= PROBLEM DESCRIPTION =
This exercise asks for a copy of each line in the records below with the word "DIFaddbegin" in it.

(SUPPLIED ENTRIES begins)

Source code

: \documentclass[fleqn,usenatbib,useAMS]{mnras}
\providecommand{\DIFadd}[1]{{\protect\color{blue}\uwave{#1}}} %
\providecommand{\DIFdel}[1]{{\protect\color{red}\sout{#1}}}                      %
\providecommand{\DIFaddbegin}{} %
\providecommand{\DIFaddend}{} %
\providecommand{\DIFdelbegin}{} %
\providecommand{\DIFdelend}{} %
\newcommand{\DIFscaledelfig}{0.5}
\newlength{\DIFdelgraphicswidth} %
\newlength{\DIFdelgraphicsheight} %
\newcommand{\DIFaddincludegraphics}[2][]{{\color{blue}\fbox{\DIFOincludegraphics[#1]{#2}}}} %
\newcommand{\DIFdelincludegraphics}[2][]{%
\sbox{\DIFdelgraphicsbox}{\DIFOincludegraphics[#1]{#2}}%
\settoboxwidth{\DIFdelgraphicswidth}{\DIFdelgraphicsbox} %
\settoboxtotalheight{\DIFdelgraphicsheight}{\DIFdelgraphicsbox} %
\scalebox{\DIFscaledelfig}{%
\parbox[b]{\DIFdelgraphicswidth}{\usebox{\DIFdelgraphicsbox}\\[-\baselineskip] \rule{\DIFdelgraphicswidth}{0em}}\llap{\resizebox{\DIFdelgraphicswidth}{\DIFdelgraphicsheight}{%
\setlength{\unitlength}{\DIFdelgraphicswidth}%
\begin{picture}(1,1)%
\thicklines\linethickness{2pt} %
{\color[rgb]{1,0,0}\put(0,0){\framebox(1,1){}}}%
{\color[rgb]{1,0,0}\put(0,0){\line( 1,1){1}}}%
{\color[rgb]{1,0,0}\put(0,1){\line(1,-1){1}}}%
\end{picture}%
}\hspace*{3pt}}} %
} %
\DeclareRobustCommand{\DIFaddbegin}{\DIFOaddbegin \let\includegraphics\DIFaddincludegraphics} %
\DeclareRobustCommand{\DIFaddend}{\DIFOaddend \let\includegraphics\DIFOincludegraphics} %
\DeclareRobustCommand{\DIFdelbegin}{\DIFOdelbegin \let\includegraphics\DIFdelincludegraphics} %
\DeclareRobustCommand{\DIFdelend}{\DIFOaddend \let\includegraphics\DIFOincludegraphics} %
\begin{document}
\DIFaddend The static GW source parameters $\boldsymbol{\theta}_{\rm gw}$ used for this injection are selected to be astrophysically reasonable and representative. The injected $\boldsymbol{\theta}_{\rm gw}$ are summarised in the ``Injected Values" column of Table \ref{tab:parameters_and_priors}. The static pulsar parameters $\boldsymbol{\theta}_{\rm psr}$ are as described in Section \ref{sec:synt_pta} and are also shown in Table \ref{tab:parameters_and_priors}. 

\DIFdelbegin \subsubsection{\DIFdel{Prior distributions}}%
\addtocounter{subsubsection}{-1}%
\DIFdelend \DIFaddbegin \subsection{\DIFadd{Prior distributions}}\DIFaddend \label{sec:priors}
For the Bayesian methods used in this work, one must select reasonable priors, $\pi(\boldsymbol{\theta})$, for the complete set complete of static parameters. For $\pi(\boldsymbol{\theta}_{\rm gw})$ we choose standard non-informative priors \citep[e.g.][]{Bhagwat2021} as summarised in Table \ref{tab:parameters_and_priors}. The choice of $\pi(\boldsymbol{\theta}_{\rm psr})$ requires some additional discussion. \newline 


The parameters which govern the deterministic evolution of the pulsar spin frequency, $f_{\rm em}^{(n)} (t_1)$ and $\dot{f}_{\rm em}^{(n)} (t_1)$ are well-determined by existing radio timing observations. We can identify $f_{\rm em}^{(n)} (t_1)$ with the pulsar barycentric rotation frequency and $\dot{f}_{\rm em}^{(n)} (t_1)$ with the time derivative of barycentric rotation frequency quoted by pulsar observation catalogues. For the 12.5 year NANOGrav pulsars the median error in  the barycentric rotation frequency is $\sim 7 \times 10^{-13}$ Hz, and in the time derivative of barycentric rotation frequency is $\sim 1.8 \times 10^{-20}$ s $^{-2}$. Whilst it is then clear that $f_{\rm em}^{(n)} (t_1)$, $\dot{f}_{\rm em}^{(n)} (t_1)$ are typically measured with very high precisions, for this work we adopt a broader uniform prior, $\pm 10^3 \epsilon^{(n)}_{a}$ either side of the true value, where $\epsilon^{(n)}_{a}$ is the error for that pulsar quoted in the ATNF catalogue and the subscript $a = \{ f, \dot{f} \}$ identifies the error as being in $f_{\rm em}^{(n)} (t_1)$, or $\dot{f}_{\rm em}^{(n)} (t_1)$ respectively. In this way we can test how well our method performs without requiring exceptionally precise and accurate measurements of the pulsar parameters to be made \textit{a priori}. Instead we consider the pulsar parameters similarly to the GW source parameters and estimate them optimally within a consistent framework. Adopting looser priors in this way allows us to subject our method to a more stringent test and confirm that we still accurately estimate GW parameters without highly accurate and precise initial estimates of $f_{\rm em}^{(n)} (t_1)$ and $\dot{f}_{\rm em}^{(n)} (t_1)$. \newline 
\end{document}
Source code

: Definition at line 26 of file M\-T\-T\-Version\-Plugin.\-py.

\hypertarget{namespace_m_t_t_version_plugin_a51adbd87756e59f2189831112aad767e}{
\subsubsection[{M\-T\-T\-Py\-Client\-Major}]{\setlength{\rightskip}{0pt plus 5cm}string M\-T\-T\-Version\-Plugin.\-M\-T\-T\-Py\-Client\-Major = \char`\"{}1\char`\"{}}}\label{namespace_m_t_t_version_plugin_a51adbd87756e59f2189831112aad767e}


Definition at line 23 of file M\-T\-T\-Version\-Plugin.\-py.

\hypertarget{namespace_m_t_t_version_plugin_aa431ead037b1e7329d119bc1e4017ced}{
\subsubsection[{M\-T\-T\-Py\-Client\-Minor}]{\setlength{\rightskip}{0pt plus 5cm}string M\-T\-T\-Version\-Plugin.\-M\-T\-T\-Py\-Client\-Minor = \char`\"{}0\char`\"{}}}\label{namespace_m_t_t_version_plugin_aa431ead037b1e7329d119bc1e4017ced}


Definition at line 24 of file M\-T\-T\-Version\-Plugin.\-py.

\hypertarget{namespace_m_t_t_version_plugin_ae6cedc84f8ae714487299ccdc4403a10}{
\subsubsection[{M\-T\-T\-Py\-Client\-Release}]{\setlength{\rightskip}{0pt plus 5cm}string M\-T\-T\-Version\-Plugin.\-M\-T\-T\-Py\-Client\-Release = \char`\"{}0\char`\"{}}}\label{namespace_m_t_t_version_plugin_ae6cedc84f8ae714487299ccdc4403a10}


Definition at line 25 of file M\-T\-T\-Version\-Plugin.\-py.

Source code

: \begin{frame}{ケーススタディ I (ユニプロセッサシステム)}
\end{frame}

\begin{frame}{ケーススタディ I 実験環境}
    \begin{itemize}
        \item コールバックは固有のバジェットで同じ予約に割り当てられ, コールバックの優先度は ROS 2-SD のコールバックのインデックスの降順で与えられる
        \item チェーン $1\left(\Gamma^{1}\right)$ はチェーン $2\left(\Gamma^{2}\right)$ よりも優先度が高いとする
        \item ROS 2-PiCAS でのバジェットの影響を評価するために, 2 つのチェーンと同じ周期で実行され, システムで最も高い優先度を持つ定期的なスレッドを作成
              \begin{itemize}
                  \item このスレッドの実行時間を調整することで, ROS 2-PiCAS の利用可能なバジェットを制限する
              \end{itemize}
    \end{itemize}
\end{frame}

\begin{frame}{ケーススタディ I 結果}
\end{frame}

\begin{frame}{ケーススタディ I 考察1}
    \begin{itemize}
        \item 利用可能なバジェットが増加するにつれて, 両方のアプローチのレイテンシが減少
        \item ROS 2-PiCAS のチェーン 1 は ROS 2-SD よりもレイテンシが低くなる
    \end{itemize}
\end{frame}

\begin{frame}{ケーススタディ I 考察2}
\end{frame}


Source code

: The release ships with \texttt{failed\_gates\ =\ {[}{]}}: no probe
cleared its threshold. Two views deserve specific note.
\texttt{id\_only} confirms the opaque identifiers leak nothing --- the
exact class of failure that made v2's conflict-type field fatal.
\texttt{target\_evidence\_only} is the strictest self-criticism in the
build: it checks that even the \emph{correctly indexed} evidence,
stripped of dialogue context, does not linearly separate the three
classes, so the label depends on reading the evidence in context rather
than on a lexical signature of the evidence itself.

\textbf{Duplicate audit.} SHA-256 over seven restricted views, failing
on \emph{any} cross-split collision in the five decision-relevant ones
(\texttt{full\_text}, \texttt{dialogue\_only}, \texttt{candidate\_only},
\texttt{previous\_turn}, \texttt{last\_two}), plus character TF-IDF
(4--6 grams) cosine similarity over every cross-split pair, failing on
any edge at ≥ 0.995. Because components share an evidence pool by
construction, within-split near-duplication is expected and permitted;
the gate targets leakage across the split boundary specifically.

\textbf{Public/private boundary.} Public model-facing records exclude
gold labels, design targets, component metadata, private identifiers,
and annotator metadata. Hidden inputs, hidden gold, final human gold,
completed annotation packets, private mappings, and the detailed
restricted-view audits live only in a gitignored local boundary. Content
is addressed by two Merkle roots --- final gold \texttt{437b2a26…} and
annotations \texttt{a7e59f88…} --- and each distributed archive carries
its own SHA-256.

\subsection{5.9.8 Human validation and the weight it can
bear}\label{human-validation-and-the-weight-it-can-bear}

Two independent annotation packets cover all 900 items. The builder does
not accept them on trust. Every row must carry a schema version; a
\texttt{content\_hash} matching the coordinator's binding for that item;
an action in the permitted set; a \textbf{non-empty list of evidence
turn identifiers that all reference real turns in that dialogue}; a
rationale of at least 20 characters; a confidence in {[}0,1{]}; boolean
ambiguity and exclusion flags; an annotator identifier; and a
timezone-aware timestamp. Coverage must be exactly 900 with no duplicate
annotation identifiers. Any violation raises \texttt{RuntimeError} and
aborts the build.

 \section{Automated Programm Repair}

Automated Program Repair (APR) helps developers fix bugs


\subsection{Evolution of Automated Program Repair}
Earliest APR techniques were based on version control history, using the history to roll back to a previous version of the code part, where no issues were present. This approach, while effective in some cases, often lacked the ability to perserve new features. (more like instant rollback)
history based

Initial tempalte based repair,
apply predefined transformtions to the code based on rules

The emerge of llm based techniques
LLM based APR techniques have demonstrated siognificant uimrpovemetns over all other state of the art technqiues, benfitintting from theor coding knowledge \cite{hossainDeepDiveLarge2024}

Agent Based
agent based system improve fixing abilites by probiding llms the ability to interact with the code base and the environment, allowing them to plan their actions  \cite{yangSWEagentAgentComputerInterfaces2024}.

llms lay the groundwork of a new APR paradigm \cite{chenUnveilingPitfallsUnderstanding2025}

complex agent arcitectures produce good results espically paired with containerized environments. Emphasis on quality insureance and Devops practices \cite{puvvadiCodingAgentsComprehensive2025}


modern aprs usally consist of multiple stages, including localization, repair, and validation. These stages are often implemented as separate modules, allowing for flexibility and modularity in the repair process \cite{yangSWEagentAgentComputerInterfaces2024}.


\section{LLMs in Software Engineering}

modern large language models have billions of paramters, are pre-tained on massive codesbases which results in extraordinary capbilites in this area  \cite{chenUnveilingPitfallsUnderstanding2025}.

(SUPPLIED ENTRIES ends)

= COMPLETED TASK =
\providecommand{\DIFaddbegin}{} %
\DeclareRobustCommand{\DIFaddbegin}{\DIFOaddbegin \let\includegraphics\DIFaddincludegraphics} %
\DIFdelend \DIFaddbegin \subsection{\DIFadd{Prior distributions}}\DIFaddend \label{sec:priors}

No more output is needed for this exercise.